Start of Block

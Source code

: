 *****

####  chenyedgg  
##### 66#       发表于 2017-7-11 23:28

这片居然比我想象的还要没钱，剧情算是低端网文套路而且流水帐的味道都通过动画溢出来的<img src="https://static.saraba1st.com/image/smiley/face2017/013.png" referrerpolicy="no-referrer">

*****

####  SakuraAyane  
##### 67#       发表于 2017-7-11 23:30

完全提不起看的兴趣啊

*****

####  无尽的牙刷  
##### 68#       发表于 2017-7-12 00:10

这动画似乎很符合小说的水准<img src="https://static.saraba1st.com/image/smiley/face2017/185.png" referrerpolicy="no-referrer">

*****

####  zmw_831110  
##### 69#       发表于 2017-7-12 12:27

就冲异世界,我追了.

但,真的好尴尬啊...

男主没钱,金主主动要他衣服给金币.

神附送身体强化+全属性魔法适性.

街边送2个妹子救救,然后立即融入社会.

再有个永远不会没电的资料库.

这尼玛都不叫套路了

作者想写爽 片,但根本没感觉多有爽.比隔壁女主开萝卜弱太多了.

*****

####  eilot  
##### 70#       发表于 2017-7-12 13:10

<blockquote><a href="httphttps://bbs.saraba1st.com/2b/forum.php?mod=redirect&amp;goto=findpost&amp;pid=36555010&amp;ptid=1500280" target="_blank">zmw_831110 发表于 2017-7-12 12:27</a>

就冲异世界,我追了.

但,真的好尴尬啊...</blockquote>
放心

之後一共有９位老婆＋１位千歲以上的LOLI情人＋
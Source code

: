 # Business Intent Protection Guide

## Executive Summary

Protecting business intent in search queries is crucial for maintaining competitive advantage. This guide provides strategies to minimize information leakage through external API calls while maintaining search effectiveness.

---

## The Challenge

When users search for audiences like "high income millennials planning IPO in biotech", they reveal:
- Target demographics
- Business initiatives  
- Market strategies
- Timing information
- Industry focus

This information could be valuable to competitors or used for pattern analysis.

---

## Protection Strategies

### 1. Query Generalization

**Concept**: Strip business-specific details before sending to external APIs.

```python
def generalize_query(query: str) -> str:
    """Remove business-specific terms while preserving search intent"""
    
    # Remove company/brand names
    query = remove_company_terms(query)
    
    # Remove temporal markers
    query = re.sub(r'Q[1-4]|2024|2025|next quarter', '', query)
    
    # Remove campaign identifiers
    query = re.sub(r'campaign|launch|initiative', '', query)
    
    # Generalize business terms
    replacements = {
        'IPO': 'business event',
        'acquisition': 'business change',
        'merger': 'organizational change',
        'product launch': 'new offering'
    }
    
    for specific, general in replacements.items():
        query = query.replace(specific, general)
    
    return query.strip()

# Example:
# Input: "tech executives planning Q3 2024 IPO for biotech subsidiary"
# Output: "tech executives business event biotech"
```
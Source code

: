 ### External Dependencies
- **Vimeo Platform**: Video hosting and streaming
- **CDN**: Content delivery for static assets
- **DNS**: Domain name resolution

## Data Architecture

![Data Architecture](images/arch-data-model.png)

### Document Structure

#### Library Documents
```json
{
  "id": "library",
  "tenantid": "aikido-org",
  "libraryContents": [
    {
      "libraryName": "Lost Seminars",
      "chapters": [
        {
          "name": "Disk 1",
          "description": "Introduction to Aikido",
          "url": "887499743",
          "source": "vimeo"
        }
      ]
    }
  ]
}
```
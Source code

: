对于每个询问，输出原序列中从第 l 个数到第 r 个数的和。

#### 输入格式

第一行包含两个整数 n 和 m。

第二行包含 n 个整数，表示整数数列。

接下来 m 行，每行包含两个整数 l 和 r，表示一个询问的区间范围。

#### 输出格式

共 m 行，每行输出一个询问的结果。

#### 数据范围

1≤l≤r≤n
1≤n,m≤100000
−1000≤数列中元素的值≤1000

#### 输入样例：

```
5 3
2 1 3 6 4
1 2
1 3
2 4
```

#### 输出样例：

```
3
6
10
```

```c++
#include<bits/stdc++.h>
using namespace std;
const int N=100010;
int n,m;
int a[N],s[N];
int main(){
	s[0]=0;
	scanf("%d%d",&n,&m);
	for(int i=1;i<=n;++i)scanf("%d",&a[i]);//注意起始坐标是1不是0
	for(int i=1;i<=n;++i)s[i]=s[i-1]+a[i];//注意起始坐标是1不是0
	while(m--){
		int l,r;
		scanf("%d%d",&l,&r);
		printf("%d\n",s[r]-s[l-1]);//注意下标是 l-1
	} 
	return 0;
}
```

End of Block

# [Description of the task]
With the line that has "- **CDN**: Content delivery for static assets" as the first and the line that has "共 m 行，每行输出一个询问的结果。" as the last, repeat exactly that run of lines above and no more.

# [Response to this task]
- **CDN**: Content delivery for static assets
- **DNS**: Domain name resolution

## Data Architecture

![Data Architecture](images/arch-data-model.png)

### Document Structure

#### Library Documents
```json
{
  "id": "library",
  "tenantid": "aikido-org",
  "libraryContents": [
    {
      "libraryName": "Lost Seminars",
      "chapters": [
        {
          "name": "Disk 1",
          "description": "Introduction to Aikido",
          "url": "887499743",
          "source": "vimeo"
        }
      ]
    }
  ]
}
```
Source code

:对于每个询问，输出原序列中从第 l 个数到第 r 个数的和。

#### 输入格式

第一行包含两个整数 n 和 m。

第二行包含 n 个整数，表示整数数列。

接下来 m 行，每行包含两个整数 l 和 r，表示一个询问的区间范围。

#### 输出格式

共 m 行，每行输出一个询问的结果。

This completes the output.